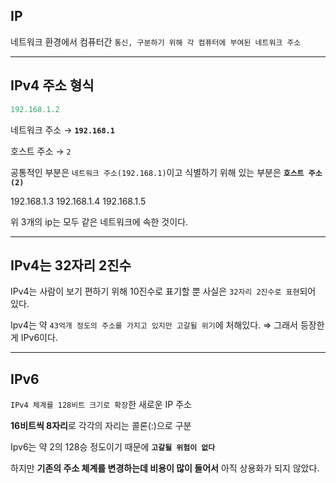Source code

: ## IP
네트워크 환경에서 컴퓨터간 `통신, 구분하기 위해 각 컴퓨터에 부여된 네트워크 주소`

---

## IPv4 주소 형식
```java
192.168.1.2
```

네트워크 주소 → **`192.168.1`**

호스트 주소 → `2`

공통적인 부분은 `네트워크 주소(192.168.1)`이고 식별하기 위해 있는 부분은 **`호스트 주소(2)`**

192.168.1.3
192.168.1.4
192.168.1.5

위 3개의 ip는 모두 같은 네트워크에 속한 것이다.

---

## IPv4는 32자리 2진수

IPv4는 사람이 보기 편하기 위해 10진수로 표기할 뿐 사실은 `32자리 2진수로 표현`되어 있다.

Ipv4는 약 `43억개 정도의 주소를 가지고 있지만 고갈될 위기`에 처해있다. ⇒ 그래서 등장한게 IPv6이다.

---

## IPv6

`IPv4 체계를 128비트 크기로 확장`한 새로운 IP 주소

**16비트씩 8자리**로 각각의 자리는 콜론(:)으로 구분

Ipv6는 약 2의 128승 정도이기 때문에 **`고갈될 위험이 없다`**

하지만 **기존의 주소 체계를 변경하는데 비용이 많이 들어서** 아직 상용화가 되지 않았다.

• [WHAT TO PRODUCE]: With images left out, the data must be transcribed exactly.

• [SOLUTION FOR THIS PROBLEM]:
Source code

: ## IP
네트워크 환경에서 컴퓨터간 `통신, 구분하기 위해 각 컴퓨터에 부여된 네트워크 주소`

---

## IPv4 주소 형식
```java
192.168.1.2
```

네트워크 주소 → **`192.168.1`**

호스트 주소 → `2`

공통적인 부분은 `네트워크 주소(192.168.1)`이고 식별하기 위해 있는 부분은 **`호스트 주소(2)`**

192.168.1.3
192.168.1.4
192.168.1.5

위 3개의 ip는 모두 같은 네트워크에 속한 것이다.

---

## IPv4는 32자리 2진수

IPv4는 사람이 보기 편하기 위해 10진수로 표기할 뿐 사실은 `32자리 2진수로 표현`되어 있다.

Ipv4는 약 `43억개 정도의 주소를 가지고 있지만 고갈될 위기`에 처해있다. ⇒ 그래서 등장한게 IPv6이다.

---

## IPv6

`IPv4 체계를 128비트 크기로 확장`한 새로운 IP 주소

**16비트씩 8자리**로 각각의 자리는 콜론(:)으로 구분

Ipv6는 약 2의 128승 정도이기 때문에 **`고갈될 위험이 없다`**

하지만 **기존의 주소 체계를 변경하는데 비용이 많이 들어서** 아직 상용화가 되지 않았다.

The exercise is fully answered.